# Looking for intarsia patterns



## buckshot (Sep 24, 2007)

I am looking for a place to purchase intarsia patterns, did a search on the net for them, found a couple places that look good but really don't have what I am looking for. Looking for western and wildlife patterns mainly, any suggestions?


----------



## Joe Lyddon (Sep 11, 2004)

I did a quick Google for "intarsia patterns"...

There were several... here's one...

http://www.intarsia.com/


----------



## bobj3 (Jan 17, 2006)

Hi buckshot

http://www.intarsia.com/


I have many of the patterns from intarsia.com and they are great, full size and made to last for more than one time..
But do take my masters out and get them copied on light paper and then stick them on the blank stock..works great that way..

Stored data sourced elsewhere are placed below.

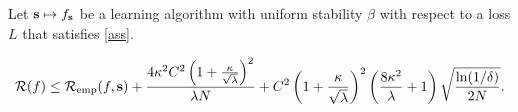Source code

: \begin{theorem}
    Let $\boldsymbol{\mathbf{s}}\mapsto f_{\boldsymbol{\mathbf{s}}}$ be a learning algorithm with uniform
    stability $\beta$ with respect to a loss $L$ that satisfies \cref{ass}.
\end{theorem}

\begin{dmath}
    \risk{f} \le \riskemp{f, \seq{s}}  + \frac{4\kappa^2 C^2 \left(1 +
    \frac{\kappa}{\sqrt{\lambda}} \right)^2 }{\lambda N} + C^2\left( 1 +
    \frac{\kappa}{\sqrt{\lambda}} \right)^2\left( \frac{8\kappa^2}{\lambda} + 1
    \right)\sqrt{\frac{\ln(1/\delta)}{2N}}.
\end{dmath}




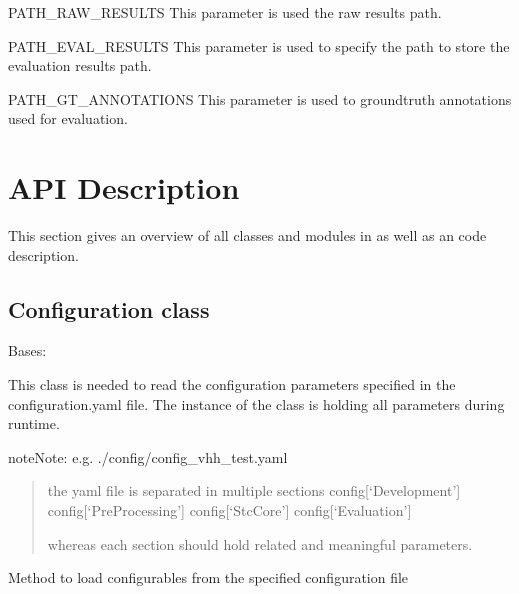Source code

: \documentclass[letterpaper,10pt,english,openany,oneside]{sphinxmanual}
\begin{document}
PATH\_RAW\_RESULTS
This parameter is used the raw results path.



PATH\_EVAL\_RESULTS
This parameter is used to specify the path to store the evaluation results path.



PATH\_GT\_ANNOTATIONS
This parameter is used to groundtruth annotations used for evaluation.




\chapter{API Description}
\label{\detokenize{index:api-description}}
This section gives an overview of all classes and modules in  as well as an code description.


\section{Configuration class}
\label{\detokenize{Configuration:configuration-class}}\label{\detokenize{Configuration::doc}}

\begin{fulllineitems}
\label{\detokenize{Configuration:stc.Configuration.Configuration}}
Bases: 

This class is needed to read the configuration parameters specified in the configuration.yaml file.
The instance of the class is holding all parameters during runtime.

\begin{sphinxadmonition}{note}{Note:}
e.g. ./config/config\_vhh\_test.yaml
\begin{quote}

the yaml file is separated in multiple sections
config{[}‘Development’{]}
config{[}‘PreProcessing’{]}
config{[}‘StcCore’{]}
config{[}‘Evaluation’{]}

whereas each section should hold related and meaningful parameters.
\end{quote}
\end{sphinxadmonition}

\begin{fulllineitems}
\label{\detokenize{Configuration:stc.Configuration.Configuration.loadConfig}}
Method to load configurables from the specified configuration file

\end{fulllineitems}


\end{fulllineitems}
\end{document}
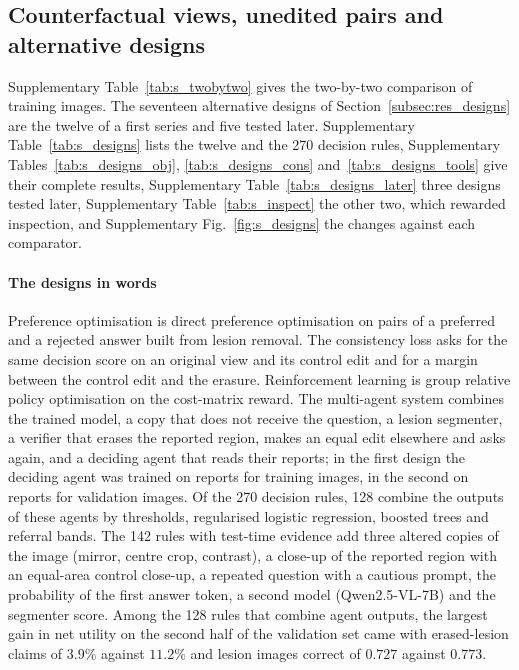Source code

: \clearpage
\subsection{Counterfactual views, unedited pairs and alternative designs}
\label{subsec:s_designs}

Supplementary Table~\ref{tab:s_twobytwo} gives the two-by-two comparison of training images. The seventeen alternative designs of Section~\ref{subsec:res_designs} are the twelve of a first series and five tested later. Supplementary Table~\ref{tab:s_designs} lists the twelve and the 270 decision rules, Supplementary Tables~\ref{tab:s_designs_obj}, \ref{tab:s_designs_cons} and~\ref{tab:s_designs_tools} give their complete results, Supplementary Table~\ref{tab:s_designs_later} three designs tested later, Supplementary Table~\ref{tab:s_inspect} the other two, which rewarded inspection, and Supplementary Fig.~\ref{fig:s_designs} the changes against each comparator.

\paragraph{The designs in words} Preference optimisation is direct preference optimisation \citep{rafailov2023dpo} on pairs of a preferred and a rejected answer built from lesion removal. The consistency loss asks for the same decision score on an original view and its control edit and for a margin between the control edit and the erasure. Reinforcement learning is group relative policy optimisation \citep{shao2024deepseekmath} on the cost-matrix reward. The multi-agent system combines the trained model, a copy that does not receive the question, a lesion segmenter, a verifier that erases the reported region, makes an equal edit elsewhere and asks again, and a deciding agent that reads their reports; in the first design the deciding agent was trained on reports for training images, in the second on reports for validation images. Of the 270 decision rules, 128 combine the outputs of these agents by thresholds, regularised logistic regression, boosted trees and referral bands. The 142 rules with test-time evidence add three altered copies of the image (mirror, centre crop, contrast), a close-up of the reported region with an equal-area control close-up, a repeated question with a cautious prompt, the probability of the first answer token, a second model (Qwen2.5-VL-7B) and the segmenter score. Among the 128 rules that combine agent outputs, the largest gain in net utility on the second half of the validation set came with erased-lesion claims of $3.9\%$ against $11.2\%$ and lesion images correct of $0.727$ against $0.773$.


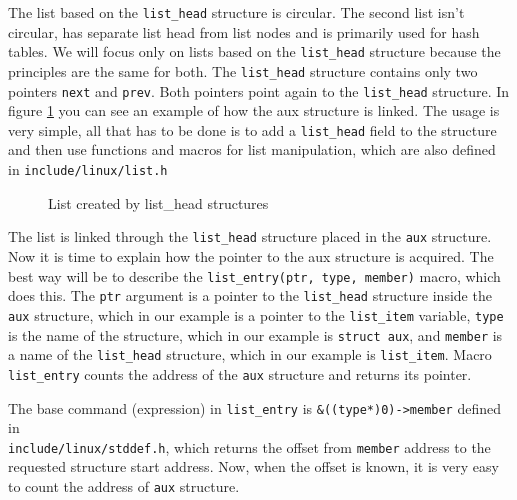 The list based on the \texttt{list\_head} structure is circular. The second list isn't circular,
has separate list head from list nodes and is primarily used for hash tables. 
We will focus only on lists based on the \texttt{list\_head} structure because the
principles are the same for both. The \texttt{list\_head} structure contains only two
pointers \texttt{next} and \texttt{prev}. Both pointers point again to the
\texttt{list\_head} structure. In figure \ref{fig:vfs_list} you can see an example of how
the aux structure is linked. The usage is very simple, all that has to be done is to
add a \texttt{list\_head} field to the structure and then use functions and macros for
list manipulation, which are also defined in \texttt{include/linux/list.h}

\begin{figure}[h]
	\begin{center}
		
	\end{center}
	\caption{List created by list\_head structures}
	\label{fig:vfs_list}
\end{figure}

The list is linked through the \texttt{list\_head} structure placed in the \texttt{aux}
structure. Now it is time to explain how the pointer to the aux structure is acquired.
The best way will be to describe the \texttt{list\_entry(ptr, type, member)} macro, which
does this. The \texttt{ptr} argument is a pointer to the \texttt{list\_head}
structure inside the \texttt{aux} structure, which in our example is a pointer to the
\texttt{list\_item} variable, \texttt{type} is the name of the structure, which in our example
is \texttt{struct aux}, and \texttt{member} is a name of the \texttt{list\_head}
structure, which in our example is \texttt{list\_item}. Macro \texttt{list\_entry}
counts the address of the \texttt{aux} structure and returns its pointer. 

The base command (expression) in \texttt{list\_entry} is \texttt{\&((type*)0)->member}
defined in \\ \texttt{include/linux/stddef.h}, which returns the offset from
\texttt{member} address to the requested structure start address. Now, when the offset
is known, it is very easy to count the address of \texttt{aux} structure.

 
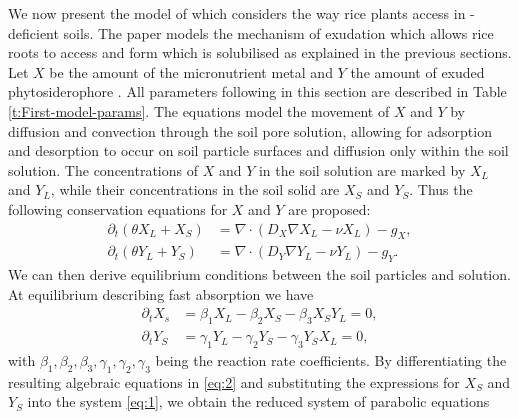 \documentclass[11pt]{article}
\numberwithin{equation}{section}
\begin{document}
We now present the model of \cite{Ptashnyk-2011} which considers the way rice plants access  in -deficient soils. The paper models the mechanism of  exudation which allows rice roots to access  and form  which is solubilised as explained in the previous sections. Let $X$ be the amount of the micronutrient metal  and $Y$ the amount of exuded phytosiderophore . All parameters following in this section are described in Table \ref{t:First-model-params}. 
The equations model the movement of $X$ and $Y$ by diffusion and convection through the soil pore solution, allowing for adsorption and desorption to occur on soil particle surfaces and diffusion only within the soil solution. 
The concentrations of $X$ and $Y$ in the soil solution are marked by $X_L$ and $Y_L$, while their concentrations in the soil solid are $X_S$ and $Y_S$.
Thus the following conservation equations for $X$ and $Y$ are proposed:
\begin{equation}
\begin{aligned}
    \partial_t(\theta X_L+X_S)&=\nabla \cdot (D_X\nabla X_L-\nu X_L)-g_X,\\
    \partial_t(\theta Y_L+Y_S)&=\nabla \cdot (D_Y\nabla Y_L-\nu Y_L)-g_Y.
    \label{eq:1}
\end{aligned}
\end{equation}
We can then derive equilibrium conditions between the soil particles and solution. %
At equilibrium describing fast absorption we have
\begin{equation}
    \begin{aligned}
        \partial_t X_s&=\beta_1X_L-\beta_2X_S-\beta_3X_SY_L=0,\\
        \partial_t Y_S&=\gamma_1Y_L-\gamma_2Y_S-\gamma_3Y_SX_L=0,
    \end{aligned}
    \label{eq:2}
\end{equation}
with $\beta_1,\beta_2,\beta_3,\gamma_1,\gamma_2,\gamma_3$ being the reaction rate coefficients.
By differentiating the resulting algebraic equations in \eqref{eq:2} and substituting the expressions for $X_S$ and $Y_S$ into the system \eqref{eq:1}, we obtain the reduced system of parabolic equations
\end{document}
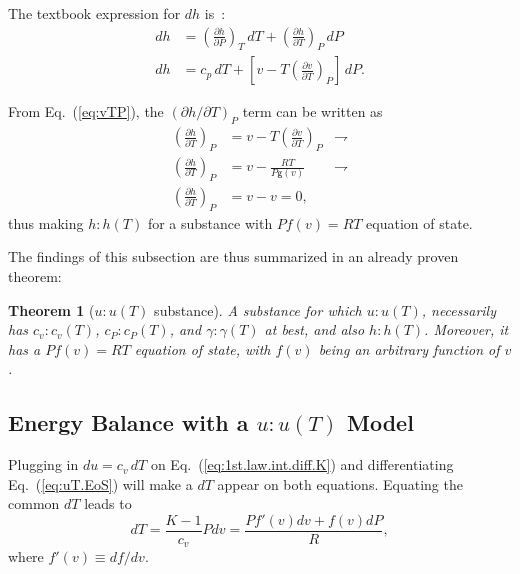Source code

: \documentclass[fleqn,11pt]{SelfArx}
\newcommand{\parxyz}[3]{\left(\frac{\partial {{#1}}}{\partial {{#2}}}\right)_{\!\!\!{#3}}}
\newcommand{\inlxyz}[3]{({\partial {{#1}}}/{\partial {{#2}}})_{{#3}}}
\newtheorem{theorem}{Theorem}
\begin{document}
    The textbook expression for $dh$ is~\cite{2013-CengelYA+BolesMA-AMGH}:
    \begin{align}
        dh & = \parxyz hPT \,dT + \parxyz hTP \,dP \\
        dh & = c_p\,dT + \left[v - T\parxyz vTP \right]\,dP.
        \label{eq:dh}
    \end{align}

    From Eq.~(\ref{eq:vTP}), the $\inlxyz hTP$ term can be written as
    \begin{align}
        \parxyz hTP & = v - T\parxyz vTP & \rightharpoondown \\
        \parxyz hTP & = v - \frac{RT}{P\mathsf{g}(v)} & \rightharpoondown \\
        \parxyz hTP & = v - v = 0,
        \label{eq:hTP}
    \end{align}
    \noindent thus making $h\!:\!h(T)$ for a substance with $Pf(v) = RT$ equation of state.

    The findings of this subsection are thus summarized in an already proven theorem:

    \begin{theorem}[$u\!:\!u(T)$ substance]\label{theo:uT.subst}
        A substance for which $u\!:\!u(T)$, necessarily has $c_v\!:\!c_v(T)$,  $c_P\!:\!c_P(T)$,
        and $\gamma\!:\!\gamma(T)$ at best, and also $h\!:\!h(T)$. Moreover, it has a  $Pf(v)  =
        RT$ equation of state, with $f(v)$ being an arbitrary function of $v$.
    \end{theorem}

    \subsection{Energy Balance with a $u\!:\!u(T)$ Model}

    Plugging  in  $du  =  c_v\,dT$  on  Eq.~(\ref{eq:1st.law.int.diff.K})  and   differentiating
    Eq.~(\ref{eq:uT.EoS}) will make a $dT$ appear on both equations. Equating  the  common  $dT$
    leads to
    \begin{equation}
        dT = \frac{K-1}{c_v}Pdv = \frac{Pf'(v)dv + f(v)dP}{R},
        \label{eq:dT.1st.law.EoS}
    \end{equation}
    \noindent where $f'(v) \equiv df/dv$.
\end{document}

I also stack the wood so I make more than one at a time with the diff. woods showing...

http://www.routerforums.com/attachments/introductions/3293-intarsia-832.jpg

http://www.routerforums.com/attachments/introductions/3294-intarsia-833.jpg

http://www.routerforums.com/attachments/introductions/3295-intarsia-834.jpg








buckshot said:


> I am looking for a place to purchase intarsia patterns, did a search on the net for them, found a couple places that look good but really don't have what I am looking for. Looking for western and wildlife patterns mainly, any suggestions?


----------



## buckshot (Sep 24, 2007)

Thanks for the responses!


----------



## bobj3 (Jan 17, 2006)

You'er Welcome buckshot

for my small part,,, Pls. post some snapshots of the ones you have made or after you make some. 

http://www.routerforums.com/show-n-tell/5791-scrap-stock.html


==========


buckshot said:


> Thanks for the responses!


----------



## Hockeystyx (Oct 5, 2008)

Hello Buckshot!

You helped me remember the word I was searching for in another post- INTARSIA!!

I'm not sure how intarsia patterns "look" exactly - but I've had a few intarsia artists tell me that they enjoy stained glass patterns for their creations. There are literally hundreds (if not thousands) of "Free Stained Glass" patterns all over the internet which might help you with a design, or be a perfect fit for what you're looking for. I can think of at least three top glass designers with a fantastic eye for line and shape- but it would depend on the animal you were looking for.

A particular stained glass pattern resource to check out for wildlife designs:
Carolyn Kyle (Individual Patterns, as those would be full sized)
and any wildlife book by Terra Parma. (She's got a phenominal bengal tiger pattern that I have seen at an art show made entirely in Intarsia. )

Don't know if that would be helpful, but I hope that might open some options for you!


----------



## Mike (Nov 22, 2004)

Another source for very inexpensive patterns for yard art, furniture, kids toys and Intarsia is to visit here: http://www.thewinfieldcollection.com/


----------



## buckshot (Sep 24, 2007)

Thanks guys.


----------



## seawolf21 (Jan 19, 2007)

*Intarsia patterns*

Try this web site. http://www.intarsia.com./

Gary


----------